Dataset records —

=== Begin Enclosure ===

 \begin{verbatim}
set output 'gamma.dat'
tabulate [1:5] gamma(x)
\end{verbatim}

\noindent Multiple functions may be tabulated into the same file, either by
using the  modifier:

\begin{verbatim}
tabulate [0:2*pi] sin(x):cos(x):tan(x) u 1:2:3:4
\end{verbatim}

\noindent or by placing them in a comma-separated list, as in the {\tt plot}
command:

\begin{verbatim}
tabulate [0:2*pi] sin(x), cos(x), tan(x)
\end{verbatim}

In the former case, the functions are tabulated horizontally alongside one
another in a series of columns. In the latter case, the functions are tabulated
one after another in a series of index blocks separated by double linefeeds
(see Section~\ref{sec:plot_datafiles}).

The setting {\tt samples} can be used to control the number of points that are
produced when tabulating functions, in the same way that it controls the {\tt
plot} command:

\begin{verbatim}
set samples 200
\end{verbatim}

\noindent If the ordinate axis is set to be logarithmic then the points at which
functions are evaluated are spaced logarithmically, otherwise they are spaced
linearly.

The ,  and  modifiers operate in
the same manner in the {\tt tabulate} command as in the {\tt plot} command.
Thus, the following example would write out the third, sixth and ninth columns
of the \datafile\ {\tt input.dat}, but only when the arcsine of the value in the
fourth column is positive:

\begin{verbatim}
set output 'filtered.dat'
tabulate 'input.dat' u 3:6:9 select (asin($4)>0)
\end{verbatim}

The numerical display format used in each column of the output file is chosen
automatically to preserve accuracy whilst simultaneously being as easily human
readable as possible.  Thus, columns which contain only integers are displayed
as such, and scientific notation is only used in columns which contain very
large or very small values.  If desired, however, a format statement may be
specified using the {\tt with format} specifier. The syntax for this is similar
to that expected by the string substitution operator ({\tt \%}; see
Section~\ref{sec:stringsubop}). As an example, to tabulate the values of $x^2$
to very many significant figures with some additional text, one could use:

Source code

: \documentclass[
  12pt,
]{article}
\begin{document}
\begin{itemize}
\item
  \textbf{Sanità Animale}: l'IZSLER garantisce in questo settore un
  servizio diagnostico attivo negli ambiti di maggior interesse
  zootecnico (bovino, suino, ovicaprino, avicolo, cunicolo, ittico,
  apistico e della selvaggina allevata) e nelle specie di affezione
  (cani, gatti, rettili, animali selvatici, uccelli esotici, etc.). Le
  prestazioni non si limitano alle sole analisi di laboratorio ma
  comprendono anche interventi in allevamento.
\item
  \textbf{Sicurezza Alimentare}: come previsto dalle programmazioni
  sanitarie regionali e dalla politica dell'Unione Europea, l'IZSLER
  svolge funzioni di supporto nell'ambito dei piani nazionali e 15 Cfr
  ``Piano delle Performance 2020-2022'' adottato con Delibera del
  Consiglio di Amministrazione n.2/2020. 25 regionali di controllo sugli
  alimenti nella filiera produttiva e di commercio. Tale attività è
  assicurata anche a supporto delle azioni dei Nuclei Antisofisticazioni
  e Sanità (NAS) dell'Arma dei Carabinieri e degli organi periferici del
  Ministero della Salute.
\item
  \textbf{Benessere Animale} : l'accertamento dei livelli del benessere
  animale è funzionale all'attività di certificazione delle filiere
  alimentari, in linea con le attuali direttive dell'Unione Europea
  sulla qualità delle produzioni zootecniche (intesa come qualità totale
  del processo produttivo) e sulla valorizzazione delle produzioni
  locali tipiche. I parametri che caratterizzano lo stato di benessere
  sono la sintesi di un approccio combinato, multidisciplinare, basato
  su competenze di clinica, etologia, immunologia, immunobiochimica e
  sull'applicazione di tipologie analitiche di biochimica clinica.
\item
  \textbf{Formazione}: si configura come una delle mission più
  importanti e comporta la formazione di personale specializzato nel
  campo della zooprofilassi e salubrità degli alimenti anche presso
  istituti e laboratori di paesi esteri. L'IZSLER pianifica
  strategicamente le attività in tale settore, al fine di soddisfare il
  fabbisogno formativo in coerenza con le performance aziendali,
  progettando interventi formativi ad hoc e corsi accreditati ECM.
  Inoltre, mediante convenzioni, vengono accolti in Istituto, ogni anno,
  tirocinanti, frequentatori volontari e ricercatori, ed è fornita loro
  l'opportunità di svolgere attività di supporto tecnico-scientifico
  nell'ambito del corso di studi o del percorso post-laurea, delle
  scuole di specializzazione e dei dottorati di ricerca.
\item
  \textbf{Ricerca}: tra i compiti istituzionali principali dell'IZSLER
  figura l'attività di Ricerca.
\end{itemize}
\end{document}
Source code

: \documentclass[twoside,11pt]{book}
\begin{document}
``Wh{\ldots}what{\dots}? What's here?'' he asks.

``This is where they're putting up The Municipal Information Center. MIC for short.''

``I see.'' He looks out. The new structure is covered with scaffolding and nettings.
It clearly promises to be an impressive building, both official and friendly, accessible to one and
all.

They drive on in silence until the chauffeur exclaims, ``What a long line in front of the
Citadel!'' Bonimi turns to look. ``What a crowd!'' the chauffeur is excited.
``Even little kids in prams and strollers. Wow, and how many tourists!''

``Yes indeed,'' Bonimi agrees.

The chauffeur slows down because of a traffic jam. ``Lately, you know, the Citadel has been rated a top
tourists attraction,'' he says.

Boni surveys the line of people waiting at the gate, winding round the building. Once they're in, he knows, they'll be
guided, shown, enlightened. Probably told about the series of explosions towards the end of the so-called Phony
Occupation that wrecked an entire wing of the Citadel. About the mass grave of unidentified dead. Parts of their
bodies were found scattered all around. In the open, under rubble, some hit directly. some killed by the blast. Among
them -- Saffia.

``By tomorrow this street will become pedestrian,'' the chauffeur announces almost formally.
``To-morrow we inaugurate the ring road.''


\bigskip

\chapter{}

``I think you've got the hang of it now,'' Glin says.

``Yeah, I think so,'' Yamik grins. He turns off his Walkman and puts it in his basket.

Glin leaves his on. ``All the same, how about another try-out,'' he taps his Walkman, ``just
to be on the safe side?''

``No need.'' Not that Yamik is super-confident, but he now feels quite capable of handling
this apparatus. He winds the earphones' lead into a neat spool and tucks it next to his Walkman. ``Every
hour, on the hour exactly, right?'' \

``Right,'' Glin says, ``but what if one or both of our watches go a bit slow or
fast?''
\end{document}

=== End Enclosure ===

What you need to do is repeat every record above exactly.

PROBLEM SOLUTION —
 \begin{verbatim}
set output 'gamma.dat'
tabulate [1:5] gamma(x)
\end{verbatim}

\noindent Multiple functions may be tabulated into the same file, either by
using the  modifier:

\begin{verbatim}
tabulate [0:2*pi] sin(x):cos(x):tan(x) u 1:2:3:4
\end{verbatim}

\noindent or by placing them in a comma-separated list, as in the {\tt plot}
command:

\begin{verbatim}
tabulate [0:2*pi] sin(x), cos(x), tan(x)
\end{verbatim}

In the former case, the functions are tabulated horizontally alongside one
another in a series of columns. In the latter case, the functions are tabulated
one after another in a series of index blocks separated by double linefeeds
(see Section~\ref{sec:plot_datafiles}).

The setting {\tt samples} can be used to control the number of points that are
produced when tabulating functions, in the same way that it controls the {\tt
plot} command:

\begin{verbatim}
set samples 200
\end{verbatim}

\noindent If the ordinate axis is set to be logarithmic then the points at which
functions are evaluated are spaced logarithmically, otherwise they are spaced
linearly.

The ,  and  modifiers operate in
the same manner in the {\tt tabulate} command as in the {\tt plot} command.
Thus, the following example would write out the third, sixth and ninth columns
of the \datafile\ {\tt input.dat}, but only when the arcsine of the value in the
fourth column is positive:

\begin{verbatim}
set output 'filtered.dat'
tabulate 'input.dat' u 3:6:9 select (asin($4)>0)
\end{verbatim}

The numerical display format used in each column of the output file is chosen
automatically to preserve accuracy whilst simultaneously being as easily human
readable as possible.  Thus, columns which contain only integers are displayed
as such, and scientific notation is only used in columns which contain very
large or very small values.  If desired, however, a format statement may be
specified using the {\tt with format} specifier. The syntax for this is similar
to that expected by the string substitution operator ({\tt \%}; see
Section~\ref{sec:stringsubop}). As an example, to tabulate the values of $x^2$
to very many significant figures with some additional text, one could use:

Source code

: \documentclass[
  12pt,
]{article}
\begin{document}
\begin{itemize}
\item
  \textbf{Sanità Animale}: l'IZSLER garantisce in questo settore un
  servizio diagnostico attivo negli ambiti di maggior interesse
  zootecnico (bovino, suino, ovicaprino, avicolo, cunicolo, ittico,
  apistico e della selvaggina allevata) e nelle specie di affezione
  (cani, gatti, rettili, animali selvatici, uccelli esotici, etc.). Le
  prestazioni non si limitano alle sole analisi di laboratorio ma
  comprendono anche interventi in allevamento.
\item
  \textbf{Sicurezza Alimentare}: come previsto dalle programmazioni
  sanitarie regionali e dalla politica dell'Unione Europea, l'IZSLER
  svolge funzioni di supporto nell'ambito dei piani nazionali e 15 Cfr
  ``Piano delle Performance 2020-2022'' adottato con Delibera del
  Consiglio di Amministrazione n.2/2020. 25 regionali di controllo sugli
  alimenti nella filiera produttiva e di commercio. Tale attività è
  assicurata anche a supporto delle azioni dei Nuclei Antisofisticazioni
  e Sanità (NAS) dell'Arma dei Carabinieri e degli organi periferici del
  Ministero della Salute.
\item
  \textbf{Benessere Animale} : l'accertamento dei livelli del benessere
  animale è funzionale all'attività di certificazione delle filiere
  alimentari, in linea con le attuali direttive dell'Unione Europea
  sulla qualità delle produzioni zootecniche (intesa come qualità totale
  del processo produttivo) e sulla valorizzazione delle produzioni
  locali tipiche. I parametri che caratterizzano lo stato di benessere
  sono la sintesi di un approccio combinato, multidisciplinare, basato
  su competenze di clinica, etologia, immunologia, immunobiochimica e
  sull'applicazione di tipologie analitiche di biochimica clinica.
\item
  \textbf{Formazione}: si configura come una delle mission più
  importanti e comporta la formazione di personale specializzato nel
  campo della zooprofilassi e salubrità degli alimenti anche presso
  istituti e laboratori di paesi esteri. L'IZSLER pianifica
  strategicamente le attività in tale settore, al fine di soddisfare il
  fabbisogno formativo in coerenza con le performance aziendali,
  progettando interventi formativi ad hoc e corsi accreditati ECM.
  Inoltre, mediante convenzioni, vengono accolti in Istituto, ogni anno,
  tirocinanti, frequentatori volontari e ricercatori, ed è fornita loro
  l'opportunità di svolgere attività di supporto tecnico-scientifico
  nell'ambito del corso di studi o del percorso post-laurea, delle
  scuole di specializzazione e dei dottorati di ricerca.
\item
  \textbf{Ricerca}: tra i compiti istituzionali principali dell'IZSLER
  figura l'attività di Ricerca.
\end{itemize}
\end{document}
Source code

: \documentclass[twoside,11pt]{book}
\begin{document}
``Wh{\ldots}what{\dots}? What's here?'' he asks.

``This is where they're putting up The Municipal Information Center. MIC for short.''

``I see.'' He looks out. The new structure is covered with scaffolding and nettings.
It clearly promises to be an impressive building, both official and friendly, accessible to one and
all.

They drive on in silence until the chauffeur exclaims, ``What a long line in front of the
Citadel!'' Bonimi turns to look. ``What a crowd!'' the chauffeur is excited.
``Even little kids in prams and strollers. Wow, and how many tourists!''

``Yes indeed,'' Bonimi agrees.

The chauffeur slows down because of a traffic jam. ``Lately, you know, the Citadel has been rated a top
tourists attraction,'' he says.

Boni surveys the line of people waiting at the gate, winding round the building. Once they're in, he knows, they'll be
guided, shown, enlightened. Probably told about the series of explosions towards the end of the so-called Phony
Occupation that wrecked an entire wing of the Citadel. About the mass grave of unidentified dead. Parts of their
bodies were found scattered all around. In the open, under rubble, some hit directly. some killed by the blast. Among
them -- Saffia.

``By tomorrow this street will become pedestrian,'' the chauffeur announces almost formally.
``To-morrow we inaugurate the ring road.''


\bigskip

\chapter{}

``I think you've got the hang of it now,'' Glin says.

``Yeah, I think so,'' Yamik grins. He turns off his Walkman and puts it in his basket.

Glin leaves his on. ``All the same, how about another try-out,'' he taps his Walkman, ``just
to be on the safe side?''

``No need.'' Not that Yamik is super-confident, but he now feels quite capable of handling
this apparatus. He winds the earphones' lead into a neat spool and tucks it next to his Walkman. ``Every
hour, on the hour exactly, right?'' \

``Right,'' Glin says, ``but what if one or both of our watches go a bit slow or
fast?''
\end{document}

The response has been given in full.